+++ Extracted material +++

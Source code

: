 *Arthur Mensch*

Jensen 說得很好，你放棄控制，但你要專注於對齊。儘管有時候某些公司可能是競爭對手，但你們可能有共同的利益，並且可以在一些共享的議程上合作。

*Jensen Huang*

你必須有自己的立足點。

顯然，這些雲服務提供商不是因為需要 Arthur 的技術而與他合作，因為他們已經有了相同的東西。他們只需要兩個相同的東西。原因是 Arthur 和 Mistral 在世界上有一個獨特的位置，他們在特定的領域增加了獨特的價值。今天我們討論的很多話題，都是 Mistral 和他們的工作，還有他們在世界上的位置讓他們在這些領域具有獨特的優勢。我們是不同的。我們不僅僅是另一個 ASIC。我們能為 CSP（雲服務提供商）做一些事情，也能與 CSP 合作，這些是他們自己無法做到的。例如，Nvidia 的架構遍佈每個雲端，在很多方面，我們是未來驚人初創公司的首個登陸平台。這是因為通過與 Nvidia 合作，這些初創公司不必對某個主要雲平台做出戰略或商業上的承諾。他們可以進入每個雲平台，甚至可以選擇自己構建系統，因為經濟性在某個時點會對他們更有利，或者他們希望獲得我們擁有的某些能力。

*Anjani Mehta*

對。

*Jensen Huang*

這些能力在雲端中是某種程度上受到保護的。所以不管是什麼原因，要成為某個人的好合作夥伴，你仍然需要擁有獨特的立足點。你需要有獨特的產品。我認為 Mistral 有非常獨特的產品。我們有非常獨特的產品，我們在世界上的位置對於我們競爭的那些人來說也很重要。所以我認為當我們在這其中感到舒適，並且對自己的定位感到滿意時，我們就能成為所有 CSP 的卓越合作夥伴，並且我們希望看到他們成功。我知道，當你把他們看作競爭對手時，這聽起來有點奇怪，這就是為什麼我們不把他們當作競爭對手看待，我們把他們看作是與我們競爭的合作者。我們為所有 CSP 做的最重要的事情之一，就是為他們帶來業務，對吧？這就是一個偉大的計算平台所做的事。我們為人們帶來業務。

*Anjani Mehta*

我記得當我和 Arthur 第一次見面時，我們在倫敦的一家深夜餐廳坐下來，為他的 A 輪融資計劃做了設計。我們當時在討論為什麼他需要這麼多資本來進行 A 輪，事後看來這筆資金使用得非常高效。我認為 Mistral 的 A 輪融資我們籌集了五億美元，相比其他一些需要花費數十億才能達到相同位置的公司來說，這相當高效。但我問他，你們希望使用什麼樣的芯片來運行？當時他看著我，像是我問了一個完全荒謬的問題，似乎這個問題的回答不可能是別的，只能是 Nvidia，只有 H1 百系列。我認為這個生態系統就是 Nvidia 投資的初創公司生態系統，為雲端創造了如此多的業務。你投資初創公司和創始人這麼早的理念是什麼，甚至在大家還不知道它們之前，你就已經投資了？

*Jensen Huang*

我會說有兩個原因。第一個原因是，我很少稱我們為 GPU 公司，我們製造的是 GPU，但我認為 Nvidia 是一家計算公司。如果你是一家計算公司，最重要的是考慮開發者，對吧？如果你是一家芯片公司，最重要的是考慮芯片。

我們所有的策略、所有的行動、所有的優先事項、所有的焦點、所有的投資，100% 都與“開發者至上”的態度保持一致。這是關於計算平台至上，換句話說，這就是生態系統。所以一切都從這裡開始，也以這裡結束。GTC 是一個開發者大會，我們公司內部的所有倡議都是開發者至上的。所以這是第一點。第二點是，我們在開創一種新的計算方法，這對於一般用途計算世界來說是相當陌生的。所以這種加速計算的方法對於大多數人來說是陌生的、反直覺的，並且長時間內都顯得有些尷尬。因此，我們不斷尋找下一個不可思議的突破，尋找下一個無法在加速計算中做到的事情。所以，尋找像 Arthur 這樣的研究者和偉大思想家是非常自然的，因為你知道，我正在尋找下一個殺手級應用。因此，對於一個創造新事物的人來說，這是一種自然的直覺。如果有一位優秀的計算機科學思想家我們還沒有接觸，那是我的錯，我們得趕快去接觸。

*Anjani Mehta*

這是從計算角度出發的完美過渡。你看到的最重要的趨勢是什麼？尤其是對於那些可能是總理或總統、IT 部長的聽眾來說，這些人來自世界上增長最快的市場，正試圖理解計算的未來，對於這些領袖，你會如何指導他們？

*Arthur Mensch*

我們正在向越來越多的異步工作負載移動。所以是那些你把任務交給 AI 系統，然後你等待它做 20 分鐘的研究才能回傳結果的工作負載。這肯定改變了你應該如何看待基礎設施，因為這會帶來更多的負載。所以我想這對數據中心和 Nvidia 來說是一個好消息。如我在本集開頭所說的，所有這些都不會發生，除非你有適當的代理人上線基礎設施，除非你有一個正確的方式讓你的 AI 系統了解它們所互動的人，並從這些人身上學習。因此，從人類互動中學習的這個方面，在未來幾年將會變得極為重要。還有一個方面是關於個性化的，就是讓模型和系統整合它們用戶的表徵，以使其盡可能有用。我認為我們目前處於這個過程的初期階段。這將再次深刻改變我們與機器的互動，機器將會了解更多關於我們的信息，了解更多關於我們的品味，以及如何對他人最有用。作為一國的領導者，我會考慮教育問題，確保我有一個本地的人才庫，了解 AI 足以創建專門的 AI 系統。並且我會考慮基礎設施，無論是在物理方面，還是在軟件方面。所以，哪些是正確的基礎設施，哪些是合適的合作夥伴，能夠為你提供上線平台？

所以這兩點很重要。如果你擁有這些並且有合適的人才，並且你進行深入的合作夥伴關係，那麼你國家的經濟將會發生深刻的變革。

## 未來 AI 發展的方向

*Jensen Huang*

+++

### [Instructions to follow]
Skip all lines ahead of the one containing "我們正在向越來越多的異步工作負載移動。所以是那些你把任務交給 AI 系統，然後你等待它做". Reproduce that line and the remainder of the listing above exactly.

### [Response area]
我們正在向越來越多的異步工作負載移動。所以是那些你把任務交給 AI 系統，然後你等待它做 20 分鐘的研究才能回傳結果的工作負載。這肯定改變了你應該如何看待基礎設施，因為這會帶來更多的負載。所以我想這對數據中心和 Nvidia 來說是一個好消息。如我在本集開頭所說的，所有這些都不會發生，除非你有適當的代理人上線基礎設施，除非你有一個正確的方式讓你的 AI 系統了解它們所互動的人，並從這些人身上學習。因此，從人類互動中學習的這個方面，在未來幾年將會變得極為重要。還有一個方面是關於個性化的，就是讓模型和系統整合它們用戶的表徵，以使其盡可能有用。我認為我們目前處於這個過程的初期階段。這將再次深刻改變我們與機器的互動，機器將會了解更多關於我們的信息，了解更多關於我們的品味，以及如何對他人最有用。作為一國的領導者，我會考慮教育問題，確保我有一個本地的人才庫，了解 AI 足以創建專門的 AI 系統。並且我會考慮基礎設施，無論是在物理方面，還是在軟件方面。所以，哪些是正確的基礎設施，哪些是合適的合作夥伴，能夠為你提供上線平台？

所以這兩點很重要。如果你擁有這些並且有合適的人才，並且你進行深入的合作夥伴關係，那麼你國家的經濟將會發生深刻的變革。

## 未來 AI 發展的方向

*Jensen Huang*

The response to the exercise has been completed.